We must take it, therefore, for what it presents itself as, a serious political thriller, giving us the low-down on political
killing in the present day.
Ridley Scott really should know better,
but the man who brought us Blade Runner and Gladiator seems stuck in a career lull, and this by-the-numbers thriller isn’t going to get him out of it.
Roger Ferris (Leonardo DiCaprio) is a C.I.A. operative hunting down terrorists
that have crossed the border from Iraq into Iran and are responsible for a bombing in “Sheffield, England”.
He has ideas of his own about how the operation should be managed, and is often
put in his place by his boss Hoffman, played by Russell Crowe. Who are the good guys, who are the bad?
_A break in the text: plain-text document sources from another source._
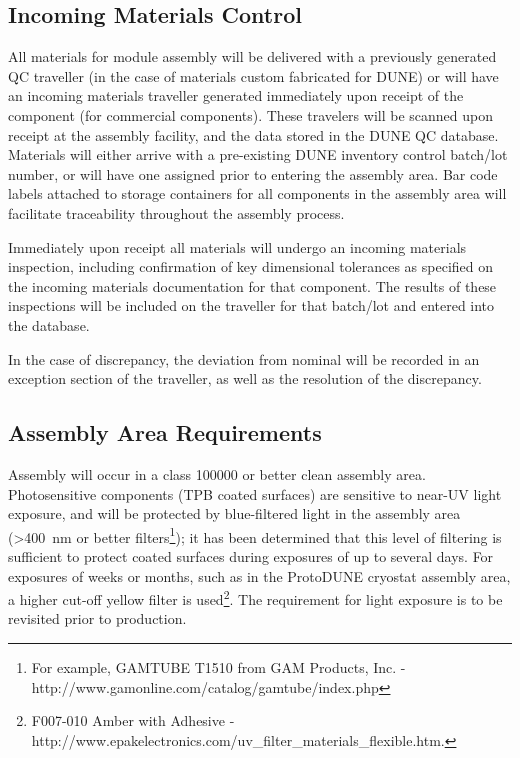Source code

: \subsection{Incoming Materials Control}

All materials for  module assembly will be delivered with a previously generated QC traveller (in the case of materials custom fabricated for DUNE) or will have an incoming materials traveller generated immediately upon receipt of the component (for commercial components).  These travelers will be scanned upon receipt at the assembly facility, and the data stored in the DUNE QC database.  Materials will either arrive with a pre-existing DUNE inventory control batch/lot number, or will have one assigned prior to entering the assembly area.  Bar code labels attached to storage containers for all components in the assembly area will facilitate traceability throughout the assembly process.

Immediately upon receipt all materials will undergo an incoming materials inspection, including confirmation of key dimensional tolerances as specified on the incoming materials documentation for that component.  The results of these inspections will be included on the traveller for that batch/lot and entered into the database.

In the case of discrepancy, the deviation from nominal will be recorded in an exception section of the traveller, as well as the resolution of the discrepancy.

\subsection{Assembly Area Requirements}

Assembly will occur in a class \num{100000} or better clean assembly area.  Photosensitive components (TPB coated surfaces) are sensitive to near-UV light exposure, and will be protected by blue-filtered light in the assembly area (>\SI{400}{nm} or better filters\footnote{For example, GAMTUBE T1510 from GAM Products, Inc. - http://www.gamonline.com/catalog/gamtube/index.php}); it has been determined that this level of filtering is sufficient to protect coated surfaces during  exposures of up to several days. For exposures of weeks or months, such as in the ProtoDUNE cryostat assembly area, a higher cut-off yellow filter is used\footnote{F007-010 Amber with Adhesive - http://www.epakelectronics.com/uv\_filter\_materials\_flexible.htm.}. 
The requirement for light exposure is to be revisited prior to  production.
Wouldn’t you like to know?
Actually, I would. Ridley Scott takes pride in rubbing our nose in the fact that, as Russell Crowe says a number of times, “There are no innocents in this game.”
This is a kind of high-minded cynicism
that laughs pitifully at our attempts to identify with something good in this awful world.
In place of identification and sympathy,
we have action scenes. In the end, the guy we are meant to identify with — somewhat at least — turns his back on the whole business, but not without doing a lot of damage on the way.
In fact the film isn’t as impassive as all that: when the less-bad-guys torture the more-bad-guys, it’s presented as a bit of bathhouse hi-jinks. When the least-bad guy gets tortured, it’s hell. Much like this movie.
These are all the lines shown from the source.